Tuesday, February 5, 2008

A Super Tuesday Mantra


SHE VOTED FOR THE WAR.
SHE VOTED FOR THE WAR.
SHE VOTED FOR THE WAR.
SHE VOTED FOR THE WAR.
SHE VOTED FOR THE WAR.
SHE VOTED FOR THE WAR.
SHE VOTED FOR THE WAR.
SHE VOTED FOR THE WAR.

Just keep repeating that when you go to vote, and you'll do the right thing.

13 comments:

Anonymous said...

scream !!! :)

An Briosca Mor said...

Here in DC, MD and VA we don't get to vote until next Tuesday. Just wanted to mention that so no one ends up standing in front of their local elementary school for a solid week waiting for the polls to open.

The difference this time around, however, is that by the time we get to vote the nomination might not already be decided. Our votes might really mean something! Unfortunately, though, that messes with my plan to write in Ralph Wiggum, after seeing the January 6th episode of The Simpsons. I'll have to cast a real vote instead, darn it.

Mike said...

This, too, is why you're our minister.

Some of us in Maryland don't get to vote next Tuesday at all -- only Democrats and Republicans do. But if the Democrats manage to avoid nominating anyone who VOTED FOR THE WAR, I won't rule out possibly voting for a Democrat for the first time since the first time I voted in a presidential election.

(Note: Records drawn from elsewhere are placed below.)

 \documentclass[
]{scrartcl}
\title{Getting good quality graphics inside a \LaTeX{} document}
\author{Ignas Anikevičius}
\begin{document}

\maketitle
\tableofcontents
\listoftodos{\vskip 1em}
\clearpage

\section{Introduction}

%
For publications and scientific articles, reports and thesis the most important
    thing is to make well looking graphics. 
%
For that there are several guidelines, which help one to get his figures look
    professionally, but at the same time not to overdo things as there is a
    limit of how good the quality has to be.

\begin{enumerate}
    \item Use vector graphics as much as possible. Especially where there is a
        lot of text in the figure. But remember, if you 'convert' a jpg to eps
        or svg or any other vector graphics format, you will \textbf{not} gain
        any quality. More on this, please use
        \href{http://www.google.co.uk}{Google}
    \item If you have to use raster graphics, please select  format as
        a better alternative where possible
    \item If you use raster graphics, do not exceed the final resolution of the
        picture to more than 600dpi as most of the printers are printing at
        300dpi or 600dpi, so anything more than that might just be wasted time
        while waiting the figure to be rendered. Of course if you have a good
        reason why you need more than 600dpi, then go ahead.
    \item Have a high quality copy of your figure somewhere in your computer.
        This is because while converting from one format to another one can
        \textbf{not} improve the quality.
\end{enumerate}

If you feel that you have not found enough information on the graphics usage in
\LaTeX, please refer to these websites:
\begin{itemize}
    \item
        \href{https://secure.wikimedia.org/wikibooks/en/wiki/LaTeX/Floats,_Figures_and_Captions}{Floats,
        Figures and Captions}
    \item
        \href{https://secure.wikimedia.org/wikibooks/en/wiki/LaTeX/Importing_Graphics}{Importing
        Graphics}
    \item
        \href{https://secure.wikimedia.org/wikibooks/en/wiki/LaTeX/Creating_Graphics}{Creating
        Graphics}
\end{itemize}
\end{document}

If I'm not geographically mistaken, Your Reverence has an opportunity to do something even bigger than throw a bit of Maryland's weight around in the presidential primary: you can vote for Donna Edwards in her Dem primary against Rep. Al Wynn (D-Tobacco). He not only VOTED FOR THE WAR, he was one of the 17 House Democrats who voted for Harold Ford (D-Banking) against Nancy Pelosi for (at the time) House minority leader.

Rob said...

Much to my sadness, I was slack and didn't change my party affiliation in time to be able to vote next week. I would have relished the opportunity to vote against Hillary Clinton. Obama is in the pocket of the nuclear industry and wouldn't match any meaningful definition of progressive, but at least he didn't VOTE FOR THE WAR.

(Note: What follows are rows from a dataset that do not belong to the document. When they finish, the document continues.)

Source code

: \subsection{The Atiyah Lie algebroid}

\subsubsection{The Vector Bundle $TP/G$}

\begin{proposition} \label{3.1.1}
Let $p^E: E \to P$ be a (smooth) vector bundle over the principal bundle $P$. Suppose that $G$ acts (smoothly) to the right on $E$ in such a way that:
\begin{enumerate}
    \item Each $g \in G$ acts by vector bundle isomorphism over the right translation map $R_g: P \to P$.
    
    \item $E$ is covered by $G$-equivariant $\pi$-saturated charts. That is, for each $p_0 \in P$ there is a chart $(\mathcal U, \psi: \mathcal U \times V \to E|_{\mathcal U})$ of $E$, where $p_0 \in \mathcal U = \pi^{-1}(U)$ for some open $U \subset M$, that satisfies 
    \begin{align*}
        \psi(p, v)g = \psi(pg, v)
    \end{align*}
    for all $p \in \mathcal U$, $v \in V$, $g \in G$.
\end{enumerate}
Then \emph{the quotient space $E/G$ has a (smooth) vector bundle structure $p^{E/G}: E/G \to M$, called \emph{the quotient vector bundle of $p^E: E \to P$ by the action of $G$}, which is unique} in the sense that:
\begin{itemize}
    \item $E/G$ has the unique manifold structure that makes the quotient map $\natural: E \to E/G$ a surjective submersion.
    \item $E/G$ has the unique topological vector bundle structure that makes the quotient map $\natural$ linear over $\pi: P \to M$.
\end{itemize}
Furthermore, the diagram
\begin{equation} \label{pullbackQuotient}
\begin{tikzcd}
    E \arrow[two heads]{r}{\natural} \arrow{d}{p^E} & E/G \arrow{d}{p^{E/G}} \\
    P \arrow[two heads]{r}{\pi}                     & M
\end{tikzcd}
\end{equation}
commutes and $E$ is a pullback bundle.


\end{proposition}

Richard Cohen's column in the Post today is worth a read, by the way.

T said...

You know what, though? Now, in no way do I think it's ok she voted for the war. And I make no claims to be painstakingly following the the news. But I *have* been watching/reading how she's been portrayed in photos and in news articles, and Rob, you're (probably unwittingly) jumping on the bandwagon that implicitly (and at times explicitly) portrays HC as a harridan, an out-of-control garrulous woman, a ball-breaker. Then there are the articles: every single one I've read about HC on the campaign trail makes some remark that situates her as an embodied woman, but in a negative way--sometimes as "inappropriately" masculine, but more often questioning her power or constitution, as in the article I read this morning that mentioned her hoarse voice. I wouldn't have remarked it, except for the hubbub about her getting emotional, etc. This sort of consistent treatment in the press just DOES NOT happen to male politicians. And how about names? The men are all known by their last names; HC by her first (and I don't think anyone at this stage in the game would be confused by "Clinton").

In addition to being about any number of platform issues, this election is also deeply about male anxieties about powerful women, and about the (to me) inexplicable ways many women take on those anxieties as anti-feminists.

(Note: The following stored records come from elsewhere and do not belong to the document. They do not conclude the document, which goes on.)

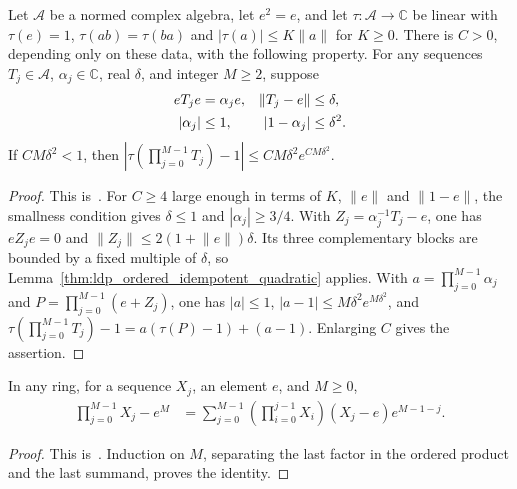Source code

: \begin{lemma}
    \label{thm:ldp_ordered_compression_quadratic}
    \leanok
    Let $\mathcal A$ be a normed complex algebra, let $e^2=e$, and let
    $\tau:\mathcal A\to\mathbb C$ be linear with $\tau(e)=1$,
    $\tau(ab)=\tau(ba)$ and $|\tau(a)|\le K\lVert a\rVert$ for $K\ge0$.
    There is $C>0$, depending only on these data, with the following
    property. For any sequences $T_j\in\mathcal A$, $\alpha_j\in\mathbb C$,
    real $\delta$, and integer $M\ge2$, suppose
    \begin{align}
        eT_je      & =\alpha_je, & \lVert T_j-e\rVert & \le\delta, \notag \\
        |\alpha_j| & \le1,       & |1-\alpha_j|       & \le\delta^2.
        \label{eq:ldp_ordered_scalar_compression}
    \end{align}
    If $CM\delta^2<1$, then
    $\left|\tau(\prod_{j=0}^{M-1}T_j)-1\right|
        \le CM\delta^2e^{CM\delta^2}$.
\end{lemma}
\begin{proof}\leanok
    This is~\cite[``Ordered factors with scalar
        compression'']{QICLean2026Blueprint}.
    For $C\ge4$ large enough in terms of $K$, $\lVert e\rVert$ and
    $\lVert1-e\rVert$, the smallness condition gives
    $\delta\le1$ and $|\alpha_j|\ge3/4$. With
    $Z_j=\alpha_j^{-1}T_j-e$, one has $eZ_je=0$ and
    $\lVert Z_j\rVert\le2(1+\lVert e\rVert)\delta$.
    Its three complementary blocks are bounded by a fixed multiple of
    $\delta$, so Lemma~\ref{thm:ldp_ordered_idempotent_quadratic} applies.
    With $a=\prod_{j=0}^{M-1}\alpha_j$ and
    $P=\prod_{j=0}^{M-1}(e+Z_j)$, one has $|a|\le1$,
    $|a-1|\le M\delta^2e^{M\delta^2}$, and
    $\tau(\prod_{j=0}^{M-1}T_j)-1=a(\tau(P)-1)+(a-1)$.
    Enlarging $C$ gives the assertion.
\end{proof}

\begin{lemma}
    \label{thm:ldp_ordered_telescoping_identity}
    \leanok
    In any ring, for a sequence $X_j$, an element $e$, and $M\ge0$,
    \begin{align}
        \prod_{j=0}^{M-1}X_j-e^M
         & =\sum_{j=0}^{M-1}
        \left(\prod_{i=0}^{j-1}X_i\right)(X_j-e)e^{M-1-j}.
        \label{eq:ldp_ordered_telescoping_identity}
    \end{align}
\end{lemma}
\begin{proof}\leanok
    This is~\cite[``Telescoping an ordered product'']{QICLean2026Blueprint}.
    Induction on $M$, separating the last factor in the ordered product and
    the last summand, proves the identity.
\end{proof}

So Rob, I love you dearly, and you are one of the least anxious men I know, but while I find "She voted for the war" a really valid point, prefacing that point with one of the many terrible stills of Clinton brings in the gender issue in a way that makes me squirm, and that surprises me--even though I know that wasn't your intention in posting it.

Sorry for the diatribe, but this aspect of the election is driving me fucking nuts.

Rob said...

No, that absolutely wasn't my intention in posting it. Do you really think that pic is unflattering? I actually kind of like it in itself. (When is the last time you saw any politician who could be that animated?) Of course I was going for a cheap laugh in using it here, much as I've done in the past with Jerry Falwell and Alberto Gonzales.

I'm sick of the MSM's biased and substance-free coverage of HC's campaign too. "Oooh! She has emotions!" "Oooh! There's a picture where she looks kind of old!" "Do you think this will affect how she does in the primaries?" It's useless and insulting to the intelligence of its audience.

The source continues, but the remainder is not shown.